**Collected data**
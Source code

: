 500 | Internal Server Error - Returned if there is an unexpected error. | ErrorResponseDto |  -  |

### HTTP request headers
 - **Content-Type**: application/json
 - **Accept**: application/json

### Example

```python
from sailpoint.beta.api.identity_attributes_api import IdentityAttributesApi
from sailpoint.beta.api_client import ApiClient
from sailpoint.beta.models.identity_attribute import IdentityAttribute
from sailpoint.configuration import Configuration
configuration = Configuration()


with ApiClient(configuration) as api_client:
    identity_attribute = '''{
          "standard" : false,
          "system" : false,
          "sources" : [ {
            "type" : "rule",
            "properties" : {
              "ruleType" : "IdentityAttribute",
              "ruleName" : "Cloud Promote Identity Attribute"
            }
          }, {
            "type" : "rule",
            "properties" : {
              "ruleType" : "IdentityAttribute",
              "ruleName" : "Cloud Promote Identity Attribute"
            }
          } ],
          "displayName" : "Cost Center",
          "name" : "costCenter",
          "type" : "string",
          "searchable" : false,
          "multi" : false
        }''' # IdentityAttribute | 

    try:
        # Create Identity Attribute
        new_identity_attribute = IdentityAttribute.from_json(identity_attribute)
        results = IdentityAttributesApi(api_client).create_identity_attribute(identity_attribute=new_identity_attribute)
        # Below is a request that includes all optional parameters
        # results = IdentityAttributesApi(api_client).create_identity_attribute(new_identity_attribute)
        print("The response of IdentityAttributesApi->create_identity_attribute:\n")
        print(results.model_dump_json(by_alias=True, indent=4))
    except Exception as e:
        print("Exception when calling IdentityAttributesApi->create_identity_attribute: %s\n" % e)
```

**WORK INSTRUCTION**
State the number of lines in the records that contain the string "configuration". Nothing else is needed.

**TASK ANSWER**
3